[[ Data provided open ]]
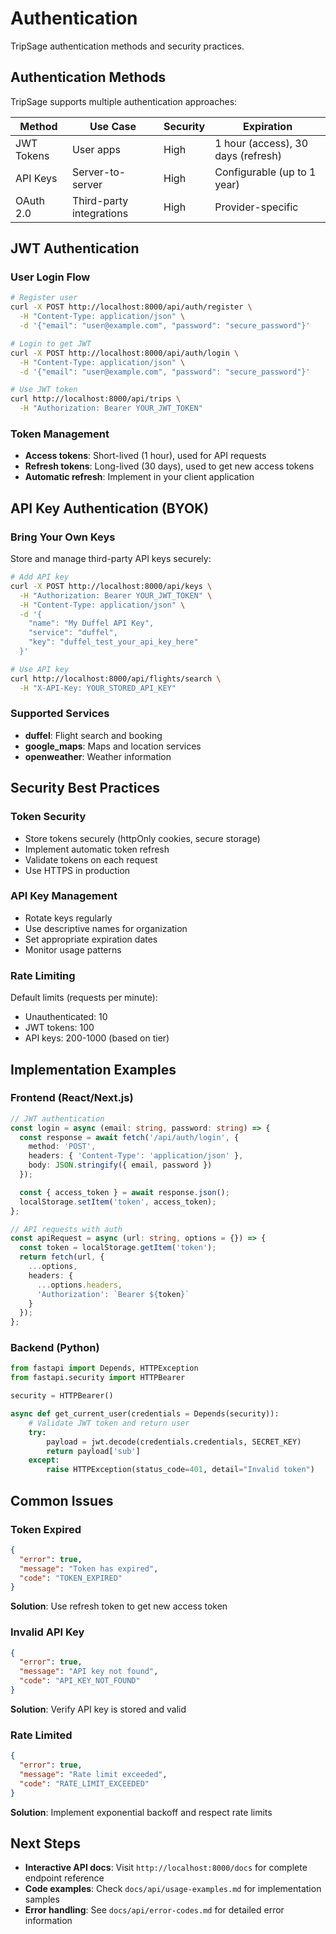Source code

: # Authentication

TripSage authentication methods and security practices.

## Authentication Methods

TripSage supports multiple authentication approaches:

| Method | Use Case | Security | Expiration |
|--------|----------|----------|------------|
| JWT Tokens | User apps | High | 1 hour (access), 30 days (refresh) |
| API Keys | Server-to-server | High | Configurable (up to 1 year) |
| OAuth 2.0 | Third-party integrations | High | Provider-specific |

## JWT Authentication

### User Login Flow

```bash
# Register user
curl -X POST http://localhost:8000/api/auth/register \
  -H "Content-Type: application/json" \
  -d '{"email": "user@example.com", "password": "secure_password"}'

# Login to get JWT
curl -X POST http://localhost:8000/api/auth/login \
  -H "Content-Type: application/json" \
  -d '{"email": "user@example.com", "password": "secure_password"}'

# Use JWT token
curl http://localhost:8000/api/trips \
  -H "Authorization: Bearer YOUR_JWT_TOKEN"
```

### Token Management

- **Access tokens**: Short-lived (1 hour), used for API requests
- **Refresh tokens**: Long-lived (30 days), used to get new access tokens
- **Automatic refresh**: Implement in your client application

## API Key Authentication (BYOK)

### Bring Your Own Keys

Store and manage third-party API keys securely:

```bash
# Add API key
curl -X POST http://localhost:8000/api/keys \
  -H "Authorization: Bearer YOUR_JWT_TOKEN" \
  -H "Content-Type: application/json" \
  -d '{
    "name": "My Duffel API Key",
    "service": "duffel",
    "key": "duffel_test_your_api_key_here"
  }'

# Use API key
curl http://localhost:8000/api/flights/search \
  -H "X-API-Key: YOUR_STORED_API_KEY"
```

### Supported Services

- **duffel**: Flight search and booking
- **google_maps**: Maps and location services  
- **openweather**: Weather information

## Security Best Practices

### Token Security

- Store tokens securely (httpOnly cookies, secure storage)
- Implement automatic token refresh
- Validate tokens on each request
- Use HTTPS in production

### API Key Management

- Rotate keys regularly
- Use descriptive names for organization
- Set appropriate expiration dates
- Monitor usage patterns

### Rate Limiting

Default limits (requests per minute):

- Unauthenticated: 10
- JWT tokens: 100
- API keys: 200-1000 (based on tier)

## Implementation Examples

### Frontend (React/Next.js)

```typescript
// JWT authentication
const login = async (email: string, password: string) => {
  const response = await fetch('/api/auth/login', {
    method: 'POST',
    headers: { 'Content-Type': 'application/json' },
    body: JSON.stringify({ email, password })
  });

  const { access_token } = await response.json();
  localStorage.setItem('token', access_token);
};

// API requests with auth
const apiRequest = async (url: string, options = {}) => {
  const token = localStorage.getItem('token');
  return fetch(url, {
    ...options,
    headers: {
      ...options.headers,
      'Authorization': `Bearer ${token}`
    }
  });
};
```

### Backend (Python)

```python
from fastapi import Depends, HTTPException
from fastapi.security import HTTPBearer

security = HTTPBearer()

async def get_current_user(credentials = Depends(security)):
    # Validate JWT token and return user
    try:
        payload = jwt.decode(credentials.credentials, SECRET_KEY)
        return payload['sub']
    except:
        raise HTTPException(status_code=401, detail="Invalid token")
```

## Common Issues

### Token Expired

```json
{
  "error": true,
  "message": "Token has expired",
  "code": "TOKEN_EXPIRED"
}
```

**Solution**: Use refresh token to get new access token

### Invalid API Key

```json
{
  "error": true,
  "message": "API key not found",
  "code": "API_KEY_NOT_FOUND"
}
```

**Solution**: Verify API key is stored and valid

### Rate Limited

```json
{
  "error": true,
  "message": "Rate limit exceeded",
  "code": "RATE_LIMIT_EXCEEDED"
}
```

**Solution**: Implement exponential backoff and respect rate limits

## Next Steps

- **Interactive API docs**: Visit `http://localhost:8000/docs` for complete endpoint reference
- **Code examples**: Check `docs/api/usage-examples.md` for implementation samples
- **Error handling**: See `docs/api/error-codes.md` for detailed error information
[[ Data provided closed ]]
The exercise is to copy out every line above that has the word "localhost" in it.

#### Answer section:
curl -X POST http://localhost:8000/api/auth/register \
curl -X POST http://localhost:8000/api/auth/login \
curl http://localhost:8000/api/trips \
curl -X POST http://localhost:8000/api/keys \
curl http://localhost:8000/api/flights/search \
- **Interactive API docs**: Visit `http://localhost:8000/docs` for complete endpoint reference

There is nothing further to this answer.